The clusteredness of the subjects in the case-only network was statistically significant when compared to 1000 random permutations of the network based on variance of the dissimilarities (case-only network = 1.31, Random Mean = 0.89, p<.001 two-tailed test), skewness of the distribution of dissimilarities (case-only network = 2.80, Random Mean = 1.60, p<.001 two-tailed test), and kurtosis of the distribution of dissimilarities (case-control network = 10.47, Random Mean = 5.20, p<.001 two-tailed test). Similarly, the clusteredness of the methylation sites in the case-only network was also statistically significant when compared to 1000 random permutations of the network based on variance of the dissimilarities (case-only network = 10.05, Random Mean = 3.76, p<.001 two-tailed test), skewness of the distribution of dissimilarities (case-only network = 2.30, Random Mean = 1.96, p<.001 two-tailed test), and kurtosis of the distribution of dissimilarities (case-only network = 6.62, Random Mean = 5.66, p<.001 two-tailed test). These results suggest the existence of two PTB subgroups. The first subgroup on the left was hypermethylated at 7 sites, and hypomethylated at 3 sites. In contrast, the second subgroup on the right was hypomethylated on all 10 sites.
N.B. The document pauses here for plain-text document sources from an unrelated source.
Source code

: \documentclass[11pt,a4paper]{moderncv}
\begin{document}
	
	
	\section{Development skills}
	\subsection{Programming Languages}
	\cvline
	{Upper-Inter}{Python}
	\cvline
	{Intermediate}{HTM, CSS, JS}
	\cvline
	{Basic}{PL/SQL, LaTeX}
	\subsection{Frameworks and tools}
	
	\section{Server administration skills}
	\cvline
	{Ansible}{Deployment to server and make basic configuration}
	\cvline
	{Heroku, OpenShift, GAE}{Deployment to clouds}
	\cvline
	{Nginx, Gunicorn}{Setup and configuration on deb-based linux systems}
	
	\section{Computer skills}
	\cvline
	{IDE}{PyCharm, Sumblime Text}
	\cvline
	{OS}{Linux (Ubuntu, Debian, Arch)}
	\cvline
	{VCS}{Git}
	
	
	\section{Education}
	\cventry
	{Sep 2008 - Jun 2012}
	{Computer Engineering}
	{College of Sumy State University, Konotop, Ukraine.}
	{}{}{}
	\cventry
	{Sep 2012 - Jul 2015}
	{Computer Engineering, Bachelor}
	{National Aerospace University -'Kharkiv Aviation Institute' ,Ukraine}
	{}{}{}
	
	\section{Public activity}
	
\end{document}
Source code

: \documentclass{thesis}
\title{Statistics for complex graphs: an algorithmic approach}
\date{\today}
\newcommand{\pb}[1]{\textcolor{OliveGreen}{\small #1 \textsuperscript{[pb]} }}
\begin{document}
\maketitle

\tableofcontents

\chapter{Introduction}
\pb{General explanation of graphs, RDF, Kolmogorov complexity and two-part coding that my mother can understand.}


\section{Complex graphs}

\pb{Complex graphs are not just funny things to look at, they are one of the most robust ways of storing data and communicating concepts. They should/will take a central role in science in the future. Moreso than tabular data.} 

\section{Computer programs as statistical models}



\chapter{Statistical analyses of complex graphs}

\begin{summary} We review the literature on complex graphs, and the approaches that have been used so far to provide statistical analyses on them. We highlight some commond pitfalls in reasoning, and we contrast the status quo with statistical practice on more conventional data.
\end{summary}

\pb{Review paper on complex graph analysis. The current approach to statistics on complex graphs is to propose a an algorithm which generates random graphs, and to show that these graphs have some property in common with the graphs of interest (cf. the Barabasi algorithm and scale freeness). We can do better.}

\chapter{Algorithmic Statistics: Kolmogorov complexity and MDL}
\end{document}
In summary, the bipartite network visualizations and analyses led to two key findings. (1) There existed an inverse symmetrical relationship in the methylation profiles between the cases and controls: cases were predominantly hypermethylated at 7 methylation sites, and hypomethylated at 3 methylation sites, whereas controls were predominantly hypomethylated at the above 7 methylation sites and hypermethylated at the above 3 methylation sites. (2) There was strong evidence for heterogeneity in the profiles of the cases, where one subgroup was predominantly hypermethylated across 7 methylation sites, and another subgroup was hyomethylated across all 10 methylation sites.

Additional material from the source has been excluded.